The School of Arts and Sciences will significantly augment the resources devoted to graduate student stipends, thanks to an investment of more than $5 million from the President’s Office over the next five years.

The extra funds will be put to good use in a variety of ways. For example, the George E. Owen Fellowships, which the university awards to exceptionally qualified students, will be increased by $1,000, notes Katherine Newman, the James B. Knapp Dean of the Krieger School. "The presidential contribution is a very substantial addition for which we are immensely grateful," says Newman. "It will help us make our Owen Fellowships on par with the awards offered by our toughest competitors."

Combining funds from the President’s Office and those drawn from the budget of the Krieger School, the basic stipend for all students will be increased by $1,000 a year for each of the next four years. "All of our doctoral students are outstanding and deserving of our support," Newman says. "These colleagues represent the future of the academy and many professions, and it takes years of hard work and devotion to be able to do high-quality independent scholarship."

The School of Arts and Sciences currently enrolls 987 graduate students (not counting those enrolled in Advanced Academic Programs).
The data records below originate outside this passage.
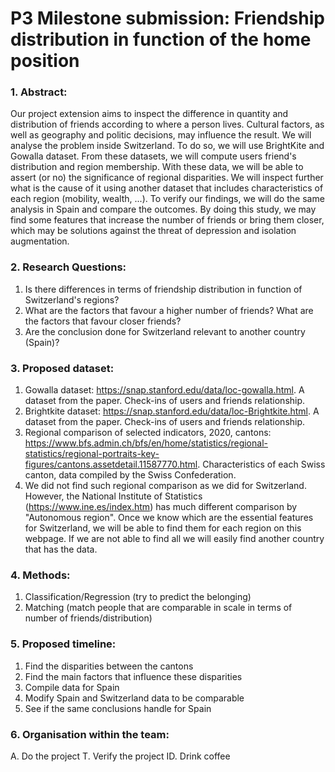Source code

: # P3 Milestone submission: Friendship distribution in function of the home position
### 1. Abstract:
Our project extension aims to inspect the difference in quantity and distribution of friends according to where a person lives. Cultural factors, as well as geography and politic decisions, may influence the result. We will analyse the problem inside Switzerland.
To do so, we will use BrightKite and Gowalla dataset. From these datasets, we will compute users friend's distribution and region membership. With these data, we will be able to assert (or no) the significance of regional disparities. We will inspect further what is the cause of it using another dataset that includes characteristics of each region (mobility, wealth, ...). 
To verify our findings, we will do the same analysis in Spain and compare the outcomes.
By doing this study, we may find some features that increase the number of friends or bring them closer, which may be solutions against the threat of depression and isolation augmentation.
### 2. Research Questions:
1. Is there differences in terms of friendship distribution in function of Switzerland's regions?
2. What are the factors that favour a higher number of friends? What are the factors that favour closer friends?
3. Are the conclusion done for Switzerland relevant to another country (Spain)?
### 3. Proposed dataset:
1. Gowalla dataset: https://snap.stanford.edu/data/loc-gowalla.html. A dataset from the paper. Check-ins of users and friends relationship.
2. Brightkite dataset: https://snap.stanford.edu/data/loc-Brightkite.html. A dataset from the paper. Check-ins of users and friends relationship.
3. Regional comparison of selected indicators, 2020, cantons: https://www.bfs.admin.ch/bfs/en/home/statistics/regional-statistics/regional-portraits-key-figures/cantons.assetdetail.11587770.html. Characteristics of each Swiss canton, data compiled by the Swiss Confederation.
4. We did not find such regional comparison as we did for Switzerland. However, the National Institute of Statistics (https://www.ine.es/index.htm) has much different comparison by "Autonomous region". Once we know which are the essential features for Switzerland, we will be able to find them for each region on this webpage. If we are not able to find all we will easily find another country that has the data.
### 4. Methods:
1. Classification/Regression (try to predict the belonging)
2. Matching (match people that are comparable in scale in terms of number of friends/distribution)
### 5. Proposed timeline:
1. Find the disparities between the cantons
2. Find the main factors that influence these disparities
3. Compile data for Spain
4. Modify Spain and Switzerland data to be comparable
5. See if the same conclusions handle for Spain
### 6. Organisation within the team:
A. Do the project
T. Verify the project
ID. Drink coffee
Newman says that it is exceedingly difficult to find sources of philanthropic support for doctoral students, with some notable exceptions, including Johns Hopkins alumni and institutions such as the Andrew Mellon Foundation, the National Science Foundation, the Soros Foundation for New Americans, the National Institutes of Health, and a set of foundations that provide research funding for dissertations.

The lion’s share of responsibility for graduate support, she says, comes from within the university for the humanities and social sciences, as well as from research grants, primarily in the natural and social sciences.